▶ _REQUIRED ACTION_
Looking at the data, count the lines where the word "that" occurs and answer with only the number.
========================
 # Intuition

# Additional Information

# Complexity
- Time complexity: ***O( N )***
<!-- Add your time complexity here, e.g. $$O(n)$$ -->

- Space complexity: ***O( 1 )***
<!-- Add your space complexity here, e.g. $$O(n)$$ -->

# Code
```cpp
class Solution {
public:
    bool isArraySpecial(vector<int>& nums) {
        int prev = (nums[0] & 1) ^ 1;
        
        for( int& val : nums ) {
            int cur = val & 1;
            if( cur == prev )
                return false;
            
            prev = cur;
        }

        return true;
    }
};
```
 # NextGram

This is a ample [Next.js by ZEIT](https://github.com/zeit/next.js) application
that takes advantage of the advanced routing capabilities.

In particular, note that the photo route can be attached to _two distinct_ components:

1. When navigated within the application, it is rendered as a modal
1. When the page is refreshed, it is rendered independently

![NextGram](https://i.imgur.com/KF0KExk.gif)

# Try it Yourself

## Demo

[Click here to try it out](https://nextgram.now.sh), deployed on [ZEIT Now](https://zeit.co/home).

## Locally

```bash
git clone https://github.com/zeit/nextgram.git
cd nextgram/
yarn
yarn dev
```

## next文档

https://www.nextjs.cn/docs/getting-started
========================
▶ _TASK RESULT_
2